## Exercise
When you reach the line containing "manager.co.th (2561). เอกสารเอ็กซ์เอ็มแอล" in the entries below, please begin setting down lines exactly, stop only after the last one, and add nothing else.

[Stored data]
____

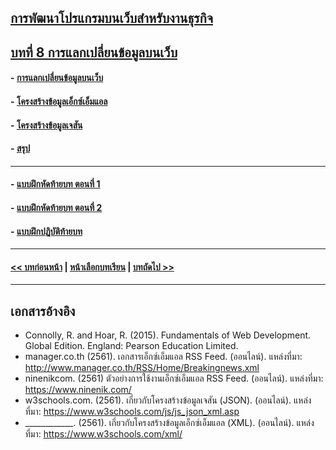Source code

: ## [การพัฒนาโปรแกรมบนเว็บสำหรับงานธุรกิจ](../README.md)
## [บทที่ 8 การแลกเปลี่ยนข้อมูลบนเว็บ](README.md)
#### - [การแลกเปลี่ยนข้อมูลบนเว็บ](0801.md)
#### - [โครงสร้างข้อมูลเอ็กซ์เอ็มแอล](0802.md)
#### - [โครงสร้างข้อมูลเจสัน](0803.md)
#### - [สรุป](0810.md)
---
#### - [แบบฝึกหัดท้ายบท ตอนที่ 1](0830.md)
#### - [แบบฝึกหัดท้ายบท ตอนที่ 2](0850.md)
#### - [แบบฝึกปฏิบัติท้ายบท](0870.md)
---
#### [<< บทก่อนหน้า](../Chapter07/README.md) | [หน้าเลือกบทเรียน](../README.md) | [บทถัดไป >>](../Chapter09/README.md)
---
## เอกสารอ้างอิง
* Connolly, R. and Hoar, R. (2015). Fundamentals of Web Development. Global Edition. England: Pearson Education Limited.
* manager.co.th (2561). เอกสารเอ็กซ์เอ็มแอล RSS Feed. (ออนไลน์).  แหล่งที่มา: http://www.manager.co.th/RSS/Home/Breakingnews.xml 
* ninenikcom. (2561) ตัวอย่างการใช้งานเอ็กซ์เอ็มแอล RSS Feed.  (ออนไลน์). 
 	แหล่งที่มา: https://www.ninenik.com/ 
* w3schools.com. (2561). เกี่ยวกับโครงสร้างข้อมูลเจสัน (JSON). (ออนไลน์). 
 	แหล่งที่มา: https://www.w3schools.com/js/js_json_xml.asp
* ____________. (2561). เกี่ยวกับโครงสร้างข้อมูลเอ็กซ์เอ็มแอล (XML). (ออนไลน์). 
 	แหล่งที่มา: https://www.w3schools.com/xml/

____

## Task answer
* manager.co.th (2561). เอกสารเอ็กซ์เอ็มแอล RSS Feed. (ออนไลน์).  แหล่งที่มา: http://www.manager.co.th/RSS/Home/Breakingnews.xml 
* ninenikcom. (2561) ตัวอย่างการใช้งานเอ็กซ์เอ็มแอล RSS Feed.  (ออนไลน์). 
 	แหล่งที่มา: https://www.ninenik.com/ 
* w3schools.com. (2561). เกี่ยวกับโครงสร้างข้อมูลเจสัน (JSON). (ออนไลน์). 
 	แหล่งที่มา: https://www.w3schools.com/js/js_json_xml.asp
* ____________. (2561). เกี่ยวกับโครงสร้างข้อมูลเอ็กซ์เอ็มแอล (XML). (ออนไลน์). 
 	แหล่งที่มา: https://www.w3schools.com/xml/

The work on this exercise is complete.